===== Listed records

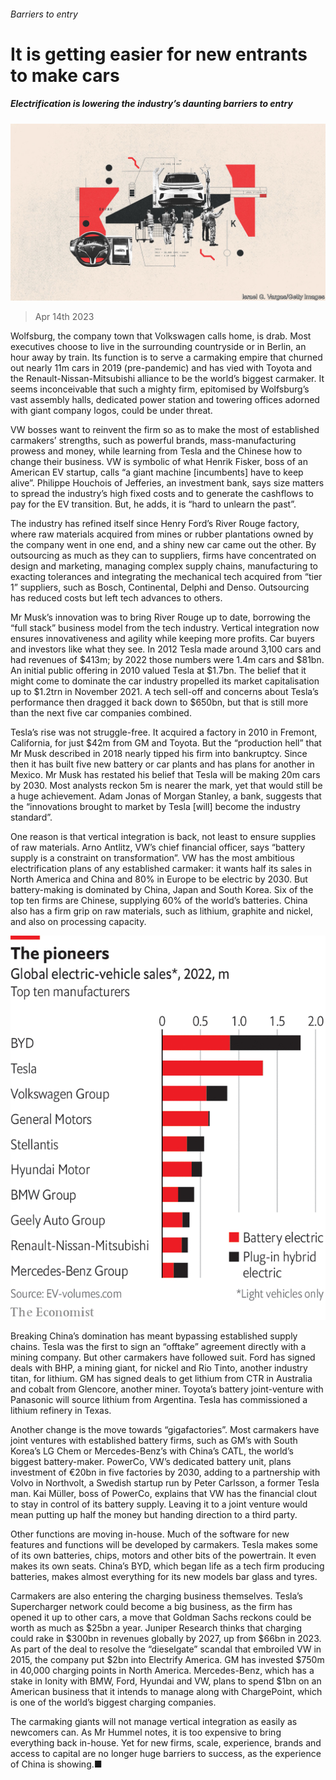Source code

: ###### Barriers to entry

# It is getting easier for new entrants to make cars 

##### Electrification is lowering the industry’s daunting barriers to entry 

![image](images/20230422_SRD003.jpg) 

> Apr 14th 2023 

Wolfsburg, the company town that Volkswagen calls home, is drab. Most executives choose to live in the surrounding countryside or in Berlin, an hour away by train. Its function is to serve a carmaking empire that churned out nearly 11m cars in 2019 (pre-pandemic) and has vied with Toyota and the Renault-Nissan-Mitsubishi alliance to be the world’s biggest carmaker. It seems inconceivable that such a mighty firm, epitomised by Wolfsburg’s vast assembly halls, dedicated power station and towering offices adorned with giant company logos, could be under threat.

VW bosses want to reinvent the firm so as to make the most of established carmakers’ strengths, such as powerful brands, mass-manufacturing prowess and money, while learning from Tesla and the Chinese how to change their business. VW is symbolic of what Henrik Fisker, boss of an American EV startup, calls “a giant machine [incumbents] have to keep alive”. Philippe Houchois of Jefferies, an investment bank, says size matters to spread the industry’s high fixed costs and to generate the cashflows to pay for the EV transition. But, he adds, it is “hard to unlearn the past”. 

The industry has refined itself since Henry Ford’s River Rouge factory, where raw materials acquired from mines or rubber plantations owned by the company went in one end, and a shiny new car came out the other. By outsourcing as much as they can to suppliers, firms have concentrated on design and marketing, managing complex supply chains, manufacturing to exacting tolerances and integrating the mechanical tech acquired from “tier 1” suppliers, such as Bosch, Continental, Delphi and Denso. Outsourcing has reduced costs but left tech advances to others. 

Mr Musk’s innovation was to bring River Rouge up to date, borrowing the “full stack” business model from the tech industry. Vertical integration now ensures innovativeness and agility while keeping more profits. Car buyers and investors like what they see. In 2012 Tesla made around 3,100 cars and had revenues of $413m; by 2022 those numbers were 1.4m cars and $81bn. An initial public offering in 2010 valued Tesla at $1.7bn. The belief that it might come to dominate the car industry propelled its market capitalisation up to $1.2trn in November 2021. A tech sell-off and concerns about Tesla’s performance then dragged it back down to $650bn, but that is still more than the next five car companies combined.

Tesla’s rise was not struggle-free. It acquired a factory in 2010 in Fremont, California, for just $42m from GM and Toyota. But the “production hell” that Mr Musk described in 2018 nearly tipped his firm into bankruptcy. Since then it has built five new battery or car plants and has plans for another in Mexico. Mr Musk has restated his belief that Tesla will be making 20m cars by 2030. Most analysts reckon 5m is nearer the mark, yet that would still be a huge achievement. Adam Jonas of Morgan Stanley, a bank, suggests that the “innovations brought to market by Tesla [will] become the industry standard”.

One reason is that vertical integration is back, not least to ensure supplies of raw materials. Arno Antlitz, VW’s chief financial officer, says “battery supply is a constraint on transformation”. VW has the most ambitious electrification plans of any established carmaker: it wants half its sales in North America and China and 80% in Europe to be electric by 2030. But battery-making is dominated by China, Japan and South Korea. Six of the top ten firms are Chinese, supplying 60% of the world’s batteries. China also has a firm grip on raw materials, such as lithium, graphite and nickel, and also on processing capacity. 

![image](images/20230422_SRC631.png) 


Breaking China’s domination has meant bypassing established supply chains. Tesla was the first to sign an “offtake” agreement directly with a mining company. But other carmakers have followed suit. Ford has signed deals with BHP, a mining giant, for nickel and Rio Tinto, another industry titan, for lithium. GM has signed deals to get lithium from CTR in Australia and cobalt from Glencore, another miner. Toyota’s battery joint-venture with Panasonic will source lithium from Argentina. Tesla has commissioned a lithium refinery in Texas.

Another change is the move towards “gigafactories”. Most carmakers have joint ventures with established battery firms, such as GM’s with South Korea’s LG Chem or Mercedes-Benz’s with China’s CATL, the world’s biggest battery-maker. PowerCo, VW’s dedicated battery unit, plans investment of €20bn in five factories by 2030, adding to a partnership with Volvo in Northvolt, a Swedish startup run by Peter Carlsson, a former Tesla man. Kai Müller, boss of PowerCo, explains that VW has the financial clout to stay in control of its battery supply. Leaving it to a joint venture would mean putting up half the money but handing direction to a third party.

Other functions are moving in-house. Much of the software for new features and functions will be developed by carmakers. Tesla makes some of its own batteries, chips, motors and other bits of the powertrain. It even makes its own seats. China’s BYD, which began life as a tech firm producing batteries, makes almost everything for its new models bar glass and tyres.

Carmakers are also entering the charging business themselves. Tesla’s Supercharger network could become a big business, as the firm has opened it up to other cars, a move that Goldman Sachs reckons could be worth as much as $25bn a year. Juniper Research thinks that charging could rake in $300bn in revenues globally by 2027, up from $66bn in 2023. As part of the deal to resolve the “dieselgate” scandal that embroiled VW in 2015, the company put $2bn into Electrify America. GM has invested $750m in 40,000 charging points in North America. Mercedes-Benz, which has a stake in Ionity with BMW, Ford, Hyundai and VW, plans to spend $1bn on an American business that it intends to manage along with ChargePoint, which is one of the world’s biggest charging companies.

The carmaking giants will not manage vertical integration as easily as newcomers can. As Mr Hummel notes, it is too expensive to bring everything back in-house. Yet for new firms, scale, experience, brands and access to capital are no longer huge barriers to success, as the experience of China is showing.■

==========

## Your instructions
Count of lines holding the string "entry": please work it out for the entries above and give the number alone.

## Written solution
2